その為か後を付けていても全くもって気づかれなかった。

彼の行き先はウィンターカップ会場の入り口前の階段だった。私は階段の塀の影になるように隠れ彼の様子を見張っていた。
すると、中学時代によく見知った黄色、青色、紫色、そして黒色と愉快な頭の色をした仲間達が続々と現れた。彼らは集まると早々に口々に何か話しているようだがその会話があまりに自由すぎて私は頭を抱えたくなった。

そういえば、肝心のあいつがいない。

私がもっと近づいて見ようとした時だった。
まさに今探していた人物が私の横をすり抜けた。塀が高かったのと彼の死角になったのか見えていないようで安心した。

だが、それも一瞬のこと私と壁を挟んだ向こう側は穏やかな再開ムードではなかった。
一体何があったのか、私が頭を出して向こう側を確認しようとした矢先声は突然後ろから聞こえた。

「盗み聞きとはいい趣味をしているな。」

氷のような冷ややかな声だった。

赤司「まさか、あれで隠れているつもりでいたのなら随分と笑えた冗談だ。が、真太郎は気づいていなかったようだね。」

私が恐る恐る振り返ると青空によく映えた燃えるような赤色が立っている。
腰に手を当て、口角を上げて目を細めているが瞳が笑っていない。

私「何か用?」

緊張で震える声と手を必死で押さえ、敢えて素っ気なく言い放った。

赤司「これと言った用事はない。

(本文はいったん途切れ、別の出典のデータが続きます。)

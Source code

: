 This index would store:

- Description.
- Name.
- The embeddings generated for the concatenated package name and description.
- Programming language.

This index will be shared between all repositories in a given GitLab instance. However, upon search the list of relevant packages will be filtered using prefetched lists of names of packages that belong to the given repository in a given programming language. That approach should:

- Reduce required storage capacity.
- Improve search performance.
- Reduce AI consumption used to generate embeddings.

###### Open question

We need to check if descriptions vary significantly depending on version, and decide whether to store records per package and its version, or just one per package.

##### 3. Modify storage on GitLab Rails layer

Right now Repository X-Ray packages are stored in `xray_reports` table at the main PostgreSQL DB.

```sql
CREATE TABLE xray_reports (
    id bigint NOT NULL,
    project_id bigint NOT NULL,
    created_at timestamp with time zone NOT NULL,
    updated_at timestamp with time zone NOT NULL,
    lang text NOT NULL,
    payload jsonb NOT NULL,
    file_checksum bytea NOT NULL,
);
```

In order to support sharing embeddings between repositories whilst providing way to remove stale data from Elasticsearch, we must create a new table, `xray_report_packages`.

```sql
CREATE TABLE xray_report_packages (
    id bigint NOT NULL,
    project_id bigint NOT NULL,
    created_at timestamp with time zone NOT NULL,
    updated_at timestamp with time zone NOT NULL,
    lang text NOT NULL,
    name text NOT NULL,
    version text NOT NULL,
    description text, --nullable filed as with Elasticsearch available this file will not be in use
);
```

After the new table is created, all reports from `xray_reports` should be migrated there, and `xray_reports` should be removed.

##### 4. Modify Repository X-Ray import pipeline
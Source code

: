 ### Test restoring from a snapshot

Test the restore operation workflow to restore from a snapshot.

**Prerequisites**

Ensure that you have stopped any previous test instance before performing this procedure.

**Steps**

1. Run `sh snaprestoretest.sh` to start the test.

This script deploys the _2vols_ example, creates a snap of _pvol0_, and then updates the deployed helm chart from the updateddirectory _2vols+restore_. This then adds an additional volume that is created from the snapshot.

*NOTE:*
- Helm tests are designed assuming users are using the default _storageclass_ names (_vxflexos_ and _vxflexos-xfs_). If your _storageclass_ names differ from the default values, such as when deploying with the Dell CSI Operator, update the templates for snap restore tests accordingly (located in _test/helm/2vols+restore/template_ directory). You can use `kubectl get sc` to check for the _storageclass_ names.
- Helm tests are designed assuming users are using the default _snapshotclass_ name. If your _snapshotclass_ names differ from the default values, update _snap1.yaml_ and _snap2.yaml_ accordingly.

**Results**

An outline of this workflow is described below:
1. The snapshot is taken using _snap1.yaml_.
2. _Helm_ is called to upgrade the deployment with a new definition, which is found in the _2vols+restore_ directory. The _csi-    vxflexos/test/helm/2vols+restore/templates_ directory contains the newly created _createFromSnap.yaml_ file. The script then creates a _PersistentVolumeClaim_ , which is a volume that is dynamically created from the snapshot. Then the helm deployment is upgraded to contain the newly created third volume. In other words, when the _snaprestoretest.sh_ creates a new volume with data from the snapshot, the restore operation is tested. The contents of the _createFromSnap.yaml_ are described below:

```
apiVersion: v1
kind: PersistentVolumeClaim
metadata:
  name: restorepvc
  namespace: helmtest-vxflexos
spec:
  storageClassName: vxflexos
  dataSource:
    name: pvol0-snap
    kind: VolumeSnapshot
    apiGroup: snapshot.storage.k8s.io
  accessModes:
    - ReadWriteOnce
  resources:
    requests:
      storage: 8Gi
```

強いて言うならエールでも送ってやろうかと思ってな。」

赤司は位置的にも高い目線なので私は見下して話す。その圧倒的立場の差に対等であったあの当時を連想してしまった。
頭脳も能力も桁違いに広い彼の事だ、私が一矢報いる事が出来ない事が素直に悔しかっただから、

私「どうせまた踏ん反り返っているだけなんでしょ?せいぜいチームメイトに愛想尽かされないようにしなよ。」

言ってしまってから口を抑えた私を赤司は軽く睨みつけ、何か言い返そうと口を開きかけたが開くことは無く、私を悲しそうな目で見るとその場から静かに去って行った。